:: What you should do ::
Copy out each entry precisely; no image belongs in the result.

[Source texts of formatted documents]
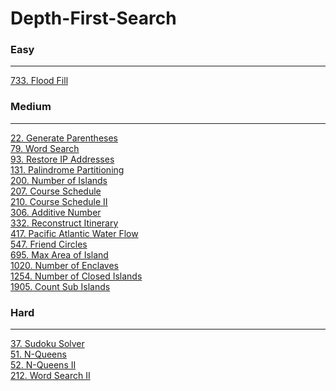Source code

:# Depth-First-Search

### Easy
---
[733. Flood Fill](../solutions/0733-Flood%20Fill.md)</br>

### Medium
---
[22. Generate Parentheses](../solutions/0022-Generate%20Parentheses.md)</br>
[79. Word Search](../solutions/0079-Word%20Search.md)</br>
[93. Restore IP Addresses](../solutions/0093-Restore%20IP%20Addresses.md)</br>
[131. Palindrome Partitioning](../solutions/0131-Palindrome%20Partitioning.md)</br>
[200. Number of Islands](../solutions/0200-Number%20of%20Islands.md)</br>
[207. Course Schedule](../solutions/0207-Course%20Schedule.md)</br>
[210. Course Schedule II](../solutions/0210-Course%20Schedule%20II.md)</br>
[306. Additive Number](../solutions/0306-Additive%20Number.md)</br>
[332. Reconstruct Itinerary](../solutions/0332-Reconstruct%20Itinerary.md)</br>
[417. Pacific Atlantic Water Flow](../solutions/0417-Pacific%20Atlantic%20Water%20Flow.md)</br>
[547. Friend Circles](../solutions/0547-Friend%20Circles.md)</br>
[695. Max Area of Island](../solutions/0695-Max%20Area%20of%20Island.md)</br>
[1020. Number of Enclaves](../solutions/1020-Number%20of%20Enclaves.md)</br>
[1254. Number of Closed Islands](../solutions/1254-Number%20of%20Closed%20Islands.md)</br>
[1905. Count Sub Islands](../solutions/1905-Count%20Sub%20Islands.md)</br>

### Hard
---
[37. Sudoku Solver](../solutions/0037-Sudoku%20Solver.md)</br>
[51. N-Queens](../solutions/0051-N-Queens.md)</br>
[52. N-Queens II](../solutions/0052-N-Queens%20II.md)</br>
[212. Word Search II](../solutions/0212-Word%20Search%20II.md)</br>
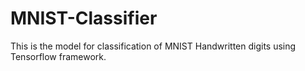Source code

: # MNIST-Classifier
This is the model for classification of MNIST Handwritten digits using Tensorflow framework.
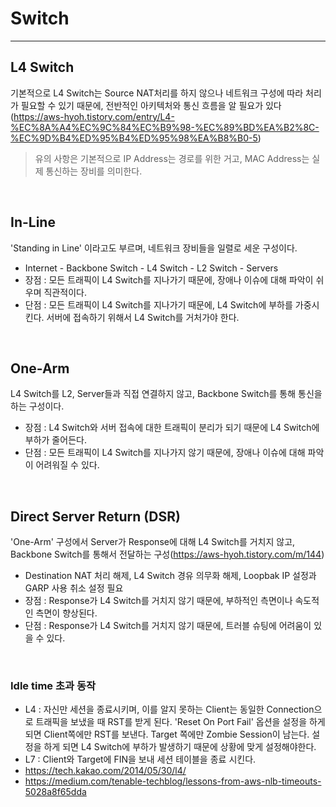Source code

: # Switch

---
## L4 Switch
기본적으로 L4 Switch는 Source NAT처리를 하지 않으나 네트워크 구성에 따라 처리가 필요할 수 있기 때문에, 전반적인 아키텍처와 통신 흐름을 알 필요가 있다 (https://aws-hyoh.tistory.com/entry/L4-%EC%8A%A4%EC%9C%84%EC%B9%98-%EC%89%BD%EA%B2%8C-%EC%9D%B4%ED%95%B4%ED%95%98%EA%B8%B0-5)
> 유의 사항은 기본적으로 IP Address는 경로를 위한 거고, MAC Address는 실제 통신하는 장비를 의미한다.
</br>

## In-Line
'Standing in Line' 이라고도 부르며, 네트워크 장비들을 일렬로 세운 구성이다.
* Internet - Backbone Switch - L4 Switch - L2 Switch - Servers
* 장점 : 모든 트래픽이 L4 Switch를 지나가기 때문에, 장애나 이슈에 대해 파악이 쉬우며 직관적이다.
* 단점 : 모든 트래픽이 L4 Switch를 지나가기 때문에, L4 Switch에 부하를 가중시킨다. 서버에 접속하기 위해서 L4 Switch를 거처가야 한다.
</br>

## One-Arm
L4 Switch를 L2, Server들과 직접 연결하지 않고, Backbone Switch를 통해 통신을 하는 구성이다.
* 장점 : L4 Switch와 서버 접속에 대한 트래픽이 분리가 되기 때문에 L4 Switch에 부하가 줄어든다.
* 단점 : 모든 트래픽이 L4 Switch를 지나가지 않기 때문에, 장애나 이슈에 대해 파악이 어려워질 수 있다.
</br>


## Direct Server Return (DSR)
'One-Arm' 구성에서 Server가 Response에 대해 L4 Switch를 거치지 않고, Backbone Switch를 통해서 전달하는 구성(https://aws-hyoh.tistory.com/m/144)
* Destination NAT 처리 해제, L4 Switch 경유 의무화 해제, Loopbak IP 설정과 GARP 사용 취소 설정 필요
* 장점 : Response가 L4 Switch를 거치지 않기 때문에, 부하적인 측면이나 속도적인 측면이 향상된다.
* 단점 : Response가 L4 Switch를 거치지 않기 때문에, 트러블 슈팅에 어려움이 있을 수 있다.
</br>

### Idle time 초과 동작
* L4 : 자신만 세션을 종료시키며, 이를 알지 못하는 Client는 동일한 Connection으로 트래픽을 보냈을 때 RST를 받게 된다. 'Reset On Port Fail' 옵션을 설정을 하게 되면 Client쪽에만 RST를 보낸다. Target 쪽에만 Zombie Session이 남는다. 설정을 하게 되면 L4 Switch에 부하가 발생하기 때문에 상황에 맞게 설정해야한다.
* L7 : Client와 Target에 FIN을 보내 세션 테이블을 종료 시킨다.
* https://tech.kakao.com/2014/05/30/l4/
* https://medium.com/tenable-techblog/lessons-from-aws-nlb-timeouts-5028a8f65dda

:: Solved problem ::
Source code

:# Depth-First-Search

### Easy
---
[733. Flood Fill](../solutions/0733-Flood%20Fill.md)</br>

### Medium
---
[22. Generate Parentheses](../solutions/0022-Generate%20Parentheses.md)</br>
[79. Word Search](../solutions/0079-Word%20Search.md)</br>
[93. Restore IP Addresses](../solutions/0093-Restore%20IP%20Addresses.md)</br>
[131. Palindrome Partitioning](../solutions/0131-Palindrome%20Partitioning.md)</br>
[200. Number of Islands](../solutions/0200-Number%20of%20Islands.md)</br>
[207. Course Schedule](../solutions/0207-Course%20Schedule.md)</br>
[210. Course Schedule II](../solutions/0210-Course%20Schedule%20II.md)</br>
[306. Additive Number](../solutions/0306-Additive%20Number.md)</br>
[332. Reconstruct Itinerary](../solutions/0332-Reconstruct%20Itinerary.md)</br>
[417. Pacific Atlantic Water Flow](../solutions/0417-Pacific%20Atlantic%20Water%20Flow.md)</br>
[547. Friend Circles](../solutions/0547-Friend%20Circles.md)</br>
[695. Max Area of Island](../solutions/0695-Max%20Area%20of%20Island.md)</br>
[1020. Number of Enclaves](../solutions/1020-Number%20of%20Enclaves.md)</br>
[1254. Number of Closed Islands](../solutions/1254-Number%20of%20Closed%20Islands.md)</br>
[1905. Count Sub Islands](../solutions/1905-Count%20Sub%20Islands.md)</br>

### Hard
---
[37. Sudoku Solver](../solutions/0037-Sudoku%20Solver.md)</br>
[51. N-Queens](../solutions/0051-N-Queens.md)</br>
[52. N-Queens II](../solutions/0052-N-Queens%20II.md)</br>
[212. Word Search II](../solutions/0212-Word%20Search%20II.md)</br>
Source code

: # MNIST-Classifier
This is the model for classification of MNIST Handwritten digits using Tensorflow framework.
Source code

: # Switch

---
## L4 Switch
기본적으로 L4 Switch는 Source NAT처리를 하지 않으나 네트워크 구성에 따라 처리가 필요할 수 있기 때문에, 전반적인 아키텍처와 통신 흐름을 알 필요가 있다 (https://aws-hyoh.tistory.com/entry/L4-%EC%8A%A4%EC%9C%84%EC%B9%98-%EC%89%BD%EA%B2%8C-%EC%9D%B4%ED%95%B4%ED%95%98%EA%B8%B0-5)
> 유의 사항은 기본적으로 IP Address는 경로를 위한 거고, MAC Address는 실제 통신하는 장비를 의미한다.
</br>

## In-Line
'Standing in Line' 이라고도 부르며, 네트워크 장비들을 일렬로 세운 구성이다.
* Internet - Backbone Switch - L4 Switch - L2 Switch - Servers
* 장점 : 모든 트래픽이 L4 Switch를 지나가기 때문에, 장애나 이슈에 대해 파악이 쉬우며 직관적이다.
* 단점 : 모든 트래픽이 L4 Switch를 지나가기 때문에, L4 Switch에 부하를 가중시킨다. 서버에 접속하기 위해서 L4 Switch를 거처가야 한다.
</br>

## One-Arm
L4 Switch를 L2, Server들과 직접 연결하지 않고, Backbone Switch를 통해 통신을 하는 구성이다.
* 장점 : L4 Switch와 서버 접속에 대한 트래픽이 분리가 되기 때문에 L4 Switch에 부하가 줄어든다.
* 단점 : 모든 트래픽이 L4 Switch를 지나가지 않기 때문에, 장애나 이슈에 대해 파악이 어려워질 수 있다.
</br>


## Direct Server Return (DSR)
'One-Arm' 구성에서 Server가 Response에 대해 L4 Switch를 거치지 않고, Backbone Switch를 통해서 전달하는 구성(https://aws-hyoh.tistory.com/m/144)
* Destination NAT 처리 해제, L4 Switch 경유 의무화 해제, Loopbak IP 설정과 GARP 사용 취소 설정 필요
* 장점 : Response가 L4 Switch를 거치지 않기 때문에, 부하적인 측면이나 속도적인 측면이 향상된다.
* 단점 : Response가 L4 Switch를 거치지 않기 때문에, 트러블 슈팅에 어려움이 있을 수 있다.
</br>

### Idle time 초과 동작
* L4 : 자신만 세션을 종료시키며, 이를 알지 못하는 Client는 동일한 Connection으로 트래픽을 보냈을 때 RST를 받게 된다. 'Reset On Port Fail' 옵션을 설정을 하게 되면 Client쪽에만 RST를 보낸다. Target 쪽에만 Zombie Session이 남는다. 설정을 하게 되면 L4 Switch에 부하가 발생하기 때문에 상황에 맞게 설정해야한다.
* L7 : Client와 Target에 FIN을 보내 세션 테이블을 종료 시킨다.
* https://tech.kakao.com/2014/05/30/l4/
* https://medium.com/tenable-techblog/lessons-from-aws-nlb-timeouts-5028a8f65dda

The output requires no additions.